Thir13en Ghosts

Year: 2001
Director: Steve Beck
IMDB Link: http://www.imdb.com/title/tt0245674/

Rating:

Review:
Have you ever seen a movie that you really wanted to like, and yet you just couldn’t?  That’s the way I feel about Thirteen…I mean, Thir13en Ghosts.  I was a fan of both House on Haunted Hill and Ghost Ship, both similar remakes of old horror movies from Dark Castle Entertainment.  I like Matthew Lillard and Tony Shalhoub, and Shannon Elizabeth is always a hottie, and hell, they had F. Murray Abraham!  This movie should have been awesome.  But it wasn’t.

In the movie, Arthur Kriticos (Shalhoub) has lost his wife and is in danger of losing his family home.  He has two kids, Kathy (Elizabeth) and Bobby (Alec Roberts).  His problems seem to be over when his uncle, Cyrus (Abraham) passes away and leaves his house to Arthur.

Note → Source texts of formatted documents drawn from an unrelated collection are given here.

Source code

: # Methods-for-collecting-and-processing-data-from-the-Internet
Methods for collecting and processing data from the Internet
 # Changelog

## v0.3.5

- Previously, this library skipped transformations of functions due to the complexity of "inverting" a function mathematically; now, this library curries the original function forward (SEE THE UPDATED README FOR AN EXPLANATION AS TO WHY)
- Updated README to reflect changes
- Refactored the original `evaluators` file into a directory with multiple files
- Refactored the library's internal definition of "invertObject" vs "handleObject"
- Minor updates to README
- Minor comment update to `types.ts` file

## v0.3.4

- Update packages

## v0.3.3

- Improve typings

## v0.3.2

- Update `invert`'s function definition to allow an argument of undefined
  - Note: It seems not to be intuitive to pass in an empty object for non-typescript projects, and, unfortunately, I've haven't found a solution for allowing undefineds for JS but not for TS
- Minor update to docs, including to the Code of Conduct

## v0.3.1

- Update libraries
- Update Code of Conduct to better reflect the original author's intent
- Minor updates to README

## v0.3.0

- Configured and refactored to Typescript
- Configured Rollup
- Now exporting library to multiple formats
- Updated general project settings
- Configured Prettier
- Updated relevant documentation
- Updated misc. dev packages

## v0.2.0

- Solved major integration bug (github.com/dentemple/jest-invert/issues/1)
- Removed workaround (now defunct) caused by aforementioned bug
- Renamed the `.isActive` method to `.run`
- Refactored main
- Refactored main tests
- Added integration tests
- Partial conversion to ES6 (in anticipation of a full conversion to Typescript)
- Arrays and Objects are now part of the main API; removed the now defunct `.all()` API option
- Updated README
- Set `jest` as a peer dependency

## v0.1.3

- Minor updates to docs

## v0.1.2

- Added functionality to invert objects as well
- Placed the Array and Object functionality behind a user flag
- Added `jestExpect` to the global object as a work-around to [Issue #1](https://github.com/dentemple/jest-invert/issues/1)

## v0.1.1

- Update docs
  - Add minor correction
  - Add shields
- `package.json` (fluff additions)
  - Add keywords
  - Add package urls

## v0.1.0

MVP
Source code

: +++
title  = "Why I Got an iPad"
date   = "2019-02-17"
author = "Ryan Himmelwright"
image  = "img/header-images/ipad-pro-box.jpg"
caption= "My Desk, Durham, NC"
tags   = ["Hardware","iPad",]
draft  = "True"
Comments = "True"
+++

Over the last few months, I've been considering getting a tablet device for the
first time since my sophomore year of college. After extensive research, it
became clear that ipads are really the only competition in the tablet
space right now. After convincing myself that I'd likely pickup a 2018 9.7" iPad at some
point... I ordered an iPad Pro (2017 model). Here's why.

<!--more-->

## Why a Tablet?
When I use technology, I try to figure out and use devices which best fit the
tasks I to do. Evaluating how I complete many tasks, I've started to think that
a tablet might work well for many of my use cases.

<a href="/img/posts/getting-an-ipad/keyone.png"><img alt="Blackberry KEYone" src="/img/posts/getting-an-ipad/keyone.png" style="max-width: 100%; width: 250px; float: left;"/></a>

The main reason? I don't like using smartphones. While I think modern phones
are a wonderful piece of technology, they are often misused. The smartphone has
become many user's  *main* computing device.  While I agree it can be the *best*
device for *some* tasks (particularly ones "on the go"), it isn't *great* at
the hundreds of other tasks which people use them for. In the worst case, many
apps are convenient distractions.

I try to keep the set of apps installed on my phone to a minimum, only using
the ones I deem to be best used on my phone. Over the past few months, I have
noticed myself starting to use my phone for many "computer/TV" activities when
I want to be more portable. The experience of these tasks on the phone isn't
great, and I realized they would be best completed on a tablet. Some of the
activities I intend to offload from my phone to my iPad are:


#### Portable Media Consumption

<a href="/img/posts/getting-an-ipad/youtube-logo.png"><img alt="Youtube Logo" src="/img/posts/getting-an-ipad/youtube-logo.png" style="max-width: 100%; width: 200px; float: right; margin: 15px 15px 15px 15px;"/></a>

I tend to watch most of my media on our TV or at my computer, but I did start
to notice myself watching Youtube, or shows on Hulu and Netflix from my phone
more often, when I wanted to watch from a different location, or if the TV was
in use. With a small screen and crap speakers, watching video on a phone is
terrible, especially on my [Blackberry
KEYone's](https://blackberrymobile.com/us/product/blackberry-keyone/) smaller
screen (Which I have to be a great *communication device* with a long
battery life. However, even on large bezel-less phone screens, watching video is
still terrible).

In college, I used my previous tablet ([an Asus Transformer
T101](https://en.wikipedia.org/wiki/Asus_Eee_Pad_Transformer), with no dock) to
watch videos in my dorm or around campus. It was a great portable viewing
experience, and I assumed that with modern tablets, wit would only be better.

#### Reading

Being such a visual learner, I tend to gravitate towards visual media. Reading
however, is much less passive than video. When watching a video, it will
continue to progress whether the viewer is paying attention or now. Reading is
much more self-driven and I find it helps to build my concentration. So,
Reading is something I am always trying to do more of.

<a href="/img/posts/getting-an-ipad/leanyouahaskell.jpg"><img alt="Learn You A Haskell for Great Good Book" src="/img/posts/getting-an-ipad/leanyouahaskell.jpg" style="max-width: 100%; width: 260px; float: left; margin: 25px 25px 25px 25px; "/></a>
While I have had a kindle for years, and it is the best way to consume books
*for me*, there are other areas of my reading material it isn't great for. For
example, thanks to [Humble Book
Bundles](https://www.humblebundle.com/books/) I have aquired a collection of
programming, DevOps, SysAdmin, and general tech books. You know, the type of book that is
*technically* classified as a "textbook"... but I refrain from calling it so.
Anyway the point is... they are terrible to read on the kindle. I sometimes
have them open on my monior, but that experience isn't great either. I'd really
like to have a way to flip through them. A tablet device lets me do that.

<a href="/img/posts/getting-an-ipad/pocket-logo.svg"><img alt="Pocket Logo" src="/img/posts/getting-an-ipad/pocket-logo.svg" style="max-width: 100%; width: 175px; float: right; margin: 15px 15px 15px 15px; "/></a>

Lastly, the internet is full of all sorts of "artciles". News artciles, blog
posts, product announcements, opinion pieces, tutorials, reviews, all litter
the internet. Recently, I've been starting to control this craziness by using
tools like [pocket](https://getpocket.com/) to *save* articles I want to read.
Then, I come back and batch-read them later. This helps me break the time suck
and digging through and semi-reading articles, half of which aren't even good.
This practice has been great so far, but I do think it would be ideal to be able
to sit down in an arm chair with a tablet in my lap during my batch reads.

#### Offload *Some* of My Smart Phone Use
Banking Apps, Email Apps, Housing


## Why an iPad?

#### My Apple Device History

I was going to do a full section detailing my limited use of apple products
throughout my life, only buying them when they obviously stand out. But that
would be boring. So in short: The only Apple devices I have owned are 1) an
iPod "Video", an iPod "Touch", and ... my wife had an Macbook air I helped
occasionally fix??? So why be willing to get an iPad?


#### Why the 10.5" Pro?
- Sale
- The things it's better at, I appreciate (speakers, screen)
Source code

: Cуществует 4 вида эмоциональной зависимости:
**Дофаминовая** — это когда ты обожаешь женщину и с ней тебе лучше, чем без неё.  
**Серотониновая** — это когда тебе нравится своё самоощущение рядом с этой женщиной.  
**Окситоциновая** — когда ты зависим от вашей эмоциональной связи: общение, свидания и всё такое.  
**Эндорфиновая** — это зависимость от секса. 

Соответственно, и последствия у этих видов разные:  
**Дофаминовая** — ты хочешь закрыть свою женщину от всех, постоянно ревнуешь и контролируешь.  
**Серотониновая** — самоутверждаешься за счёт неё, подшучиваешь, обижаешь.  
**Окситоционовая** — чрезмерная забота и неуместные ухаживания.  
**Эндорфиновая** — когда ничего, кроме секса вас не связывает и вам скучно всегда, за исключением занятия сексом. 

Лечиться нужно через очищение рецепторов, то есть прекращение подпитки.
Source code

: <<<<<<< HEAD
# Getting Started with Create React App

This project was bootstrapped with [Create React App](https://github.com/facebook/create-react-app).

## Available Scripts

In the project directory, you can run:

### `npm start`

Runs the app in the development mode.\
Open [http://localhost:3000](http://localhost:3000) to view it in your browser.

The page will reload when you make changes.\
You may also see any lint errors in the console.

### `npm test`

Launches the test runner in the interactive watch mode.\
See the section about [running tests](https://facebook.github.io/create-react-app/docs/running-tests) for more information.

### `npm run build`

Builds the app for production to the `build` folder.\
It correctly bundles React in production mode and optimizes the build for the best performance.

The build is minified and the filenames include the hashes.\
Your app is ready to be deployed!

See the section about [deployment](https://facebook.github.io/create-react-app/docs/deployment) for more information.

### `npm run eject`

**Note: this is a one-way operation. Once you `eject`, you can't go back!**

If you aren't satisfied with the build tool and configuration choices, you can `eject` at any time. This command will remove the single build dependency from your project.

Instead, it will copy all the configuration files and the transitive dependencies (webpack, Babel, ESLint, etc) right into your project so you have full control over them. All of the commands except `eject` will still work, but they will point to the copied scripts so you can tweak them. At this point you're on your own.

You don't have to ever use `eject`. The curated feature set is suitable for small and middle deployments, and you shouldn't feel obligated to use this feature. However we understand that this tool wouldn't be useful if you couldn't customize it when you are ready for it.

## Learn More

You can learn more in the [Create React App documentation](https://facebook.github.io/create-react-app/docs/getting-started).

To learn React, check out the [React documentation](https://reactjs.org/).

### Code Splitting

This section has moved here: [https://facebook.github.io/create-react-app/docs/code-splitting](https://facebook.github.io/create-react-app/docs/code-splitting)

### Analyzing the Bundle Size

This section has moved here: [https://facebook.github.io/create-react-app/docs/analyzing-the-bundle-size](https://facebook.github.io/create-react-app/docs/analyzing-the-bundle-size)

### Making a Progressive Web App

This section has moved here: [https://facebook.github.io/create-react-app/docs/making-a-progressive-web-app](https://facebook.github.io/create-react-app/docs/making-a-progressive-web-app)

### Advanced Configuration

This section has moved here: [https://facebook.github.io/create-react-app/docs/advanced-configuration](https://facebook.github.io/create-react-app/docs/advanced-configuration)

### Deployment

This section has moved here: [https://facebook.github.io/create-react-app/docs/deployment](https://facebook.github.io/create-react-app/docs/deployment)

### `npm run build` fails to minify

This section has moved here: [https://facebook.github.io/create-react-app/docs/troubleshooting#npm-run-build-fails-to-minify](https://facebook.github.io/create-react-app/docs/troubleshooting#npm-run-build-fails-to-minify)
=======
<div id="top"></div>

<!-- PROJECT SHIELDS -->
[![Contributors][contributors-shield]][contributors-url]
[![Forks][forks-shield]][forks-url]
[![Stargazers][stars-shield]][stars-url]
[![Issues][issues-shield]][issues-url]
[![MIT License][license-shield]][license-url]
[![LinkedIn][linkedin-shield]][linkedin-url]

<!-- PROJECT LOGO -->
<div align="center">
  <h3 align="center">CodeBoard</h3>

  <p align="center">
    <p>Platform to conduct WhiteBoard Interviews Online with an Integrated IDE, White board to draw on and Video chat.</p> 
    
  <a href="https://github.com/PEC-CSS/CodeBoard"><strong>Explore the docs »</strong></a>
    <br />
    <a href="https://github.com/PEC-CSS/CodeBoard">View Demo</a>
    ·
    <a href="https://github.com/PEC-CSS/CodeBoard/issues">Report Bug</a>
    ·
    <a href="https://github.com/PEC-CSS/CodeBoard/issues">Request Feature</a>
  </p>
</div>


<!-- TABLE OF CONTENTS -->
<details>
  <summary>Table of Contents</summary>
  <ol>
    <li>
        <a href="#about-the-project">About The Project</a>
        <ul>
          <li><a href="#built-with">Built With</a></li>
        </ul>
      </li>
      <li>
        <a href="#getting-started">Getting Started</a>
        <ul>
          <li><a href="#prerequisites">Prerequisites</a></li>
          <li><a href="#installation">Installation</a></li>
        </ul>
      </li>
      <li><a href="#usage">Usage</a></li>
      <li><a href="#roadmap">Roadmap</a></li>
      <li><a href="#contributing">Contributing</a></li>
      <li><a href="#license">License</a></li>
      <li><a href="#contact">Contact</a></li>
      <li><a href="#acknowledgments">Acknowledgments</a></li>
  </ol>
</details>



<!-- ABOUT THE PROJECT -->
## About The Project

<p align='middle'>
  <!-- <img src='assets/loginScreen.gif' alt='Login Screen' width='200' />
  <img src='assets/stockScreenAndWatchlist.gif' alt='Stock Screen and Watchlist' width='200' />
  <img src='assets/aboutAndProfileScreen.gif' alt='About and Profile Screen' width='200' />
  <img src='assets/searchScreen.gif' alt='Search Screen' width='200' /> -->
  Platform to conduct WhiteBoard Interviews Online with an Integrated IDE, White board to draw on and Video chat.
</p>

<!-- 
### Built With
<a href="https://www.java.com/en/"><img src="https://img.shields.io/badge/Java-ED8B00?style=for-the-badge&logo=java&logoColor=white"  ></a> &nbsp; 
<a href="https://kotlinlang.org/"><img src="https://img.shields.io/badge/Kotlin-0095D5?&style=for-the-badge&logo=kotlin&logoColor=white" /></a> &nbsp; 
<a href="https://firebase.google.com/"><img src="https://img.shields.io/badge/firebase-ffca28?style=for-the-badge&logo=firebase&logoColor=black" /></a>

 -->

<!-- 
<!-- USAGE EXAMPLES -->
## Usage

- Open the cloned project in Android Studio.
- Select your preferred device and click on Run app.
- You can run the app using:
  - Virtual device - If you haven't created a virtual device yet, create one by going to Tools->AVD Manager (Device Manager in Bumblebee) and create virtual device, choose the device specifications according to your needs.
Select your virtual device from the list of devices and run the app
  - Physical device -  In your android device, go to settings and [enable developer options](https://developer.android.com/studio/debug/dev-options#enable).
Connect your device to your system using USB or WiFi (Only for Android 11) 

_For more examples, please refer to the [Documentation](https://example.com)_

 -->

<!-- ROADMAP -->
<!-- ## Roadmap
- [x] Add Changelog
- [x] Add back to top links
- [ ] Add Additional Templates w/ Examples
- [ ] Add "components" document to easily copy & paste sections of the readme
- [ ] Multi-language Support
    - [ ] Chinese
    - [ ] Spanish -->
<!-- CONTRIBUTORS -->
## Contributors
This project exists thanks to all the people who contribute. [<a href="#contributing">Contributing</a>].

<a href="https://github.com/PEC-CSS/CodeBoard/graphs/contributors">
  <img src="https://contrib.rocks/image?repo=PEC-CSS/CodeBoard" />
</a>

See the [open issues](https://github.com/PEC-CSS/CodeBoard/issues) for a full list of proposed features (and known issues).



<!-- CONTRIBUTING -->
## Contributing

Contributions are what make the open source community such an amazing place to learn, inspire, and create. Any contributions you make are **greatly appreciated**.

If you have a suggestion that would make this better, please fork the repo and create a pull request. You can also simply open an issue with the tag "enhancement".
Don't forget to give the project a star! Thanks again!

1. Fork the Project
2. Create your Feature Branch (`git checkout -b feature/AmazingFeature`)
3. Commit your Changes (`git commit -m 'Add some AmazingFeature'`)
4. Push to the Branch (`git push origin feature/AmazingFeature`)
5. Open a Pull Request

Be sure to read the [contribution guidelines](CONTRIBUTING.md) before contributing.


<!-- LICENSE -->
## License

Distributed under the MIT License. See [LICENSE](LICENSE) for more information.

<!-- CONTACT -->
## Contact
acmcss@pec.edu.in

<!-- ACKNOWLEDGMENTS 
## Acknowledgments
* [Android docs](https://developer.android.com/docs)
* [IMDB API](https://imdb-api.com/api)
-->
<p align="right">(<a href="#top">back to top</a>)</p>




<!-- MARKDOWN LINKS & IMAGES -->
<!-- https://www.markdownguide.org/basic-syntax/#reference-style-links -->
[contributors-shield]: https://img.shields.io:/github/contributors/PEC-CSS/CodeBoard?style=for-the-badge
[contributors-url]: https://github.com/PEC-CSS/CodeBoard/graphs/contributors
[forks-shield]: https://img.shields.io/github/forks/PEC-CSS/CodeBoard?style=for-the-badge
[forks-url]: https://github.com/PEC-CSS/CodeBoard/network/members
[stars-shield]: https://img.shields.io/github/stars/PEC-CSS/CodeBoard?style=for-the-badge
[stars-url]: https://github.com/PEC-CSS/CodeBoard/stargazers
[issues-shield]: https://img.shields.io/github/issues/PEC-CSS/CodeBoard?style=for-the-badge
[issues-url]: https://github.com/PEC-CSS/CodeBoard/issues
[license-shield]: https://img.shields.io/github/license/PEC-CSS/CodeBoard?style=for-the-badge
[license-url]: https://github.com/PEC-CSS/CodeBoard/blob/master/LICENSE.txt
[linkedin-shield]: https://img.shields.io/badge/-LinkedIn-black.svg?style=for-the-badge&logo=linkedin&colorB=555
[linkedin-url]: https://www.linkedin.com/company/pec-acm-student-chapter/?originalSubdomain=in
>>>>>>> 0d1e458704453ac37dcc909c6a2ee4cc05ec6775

The house, however, is not a normal house.  It’s a glass house with spells etched into the panels.  Dennis Rafkin (Lillard), Cyrus’s former assistant, shows up and tries to stop the family from becoming trapped in the house, which happens anyway.  It seems old uncle Cyrus was experimenting with ghosts and has trapped twelve special ghosts in the basement of the weird house in an attempt to fuel a machine that would give him immortality (or something…I’m not entirely clear because the movie isn’t entirely clear).

As you might expect, bad things happen.  The little boy ends up separated, the ghosts are released one by one, Matthew Lillard is squished under glass…and Shannon Elizabeth gets naked (so it’s not all bad).  The story is very erratic.  We know there are these different, very detailed ghosts, but the movie doesn’t do much more than introduce them.  The DVD actually has profiles for each, but the movie itself doesn’t give you any real information on most of them.  Additionally, the ghost effect makes it very difficult to tell some of the ghosts from others.  It may have worked well on a theater screen, but at home the ghosts are a murky mess.

The big climax of the story is when the “ghost” of uncle Cyrus shows up and the kids are placed in the center of the machine.  Arthur has to rescue them, but at the last second, and for absolutely no reason whatsoever, he realizes that Cyrus is not a ghost and is still alive.  Again, there isn’t a single reason he’d suspect this.  He just suddenly rationalizes that Cyrus must be alive, despite everything appearing to the contrary, and he goes after his crazed uncle.

There’s also part of the plot that Arthur’s wife is one of the ghosts and maybe uncle Cyrus killed her, and Matthew Lillard’s character feels guilty for being involved.  However, this isn’t played off well and generally you start to realize that the movie is nothing but a bunch of good character actors all jammed together, along with a hot girl getting naked.  If this were a comedy, that might work, but the movie plays itself remarkably straight, more so than House on Haunted Hill or Ghost Ship.  Some of the things the characters do are just random, like the little boy going down into the basement or Shannon Elizabeth taking a bath for no reason than to get naked.  There’s just so much that seems disconnected and stupid that the whole movie just stutters and fails to deliver any sort of meaningful plot.

I’m not sure if perhaps the movie was meant to be much longer with more backstory for the ghosts and more explanation for some of the actions of the characters.  If it was and a director’s cut surfaces some day that makes this clear, I’d be willing to watch it again.  However, as it stands, I recommend avoiding this movie and just catching the Shannon Elizabeth scenes on YouTube.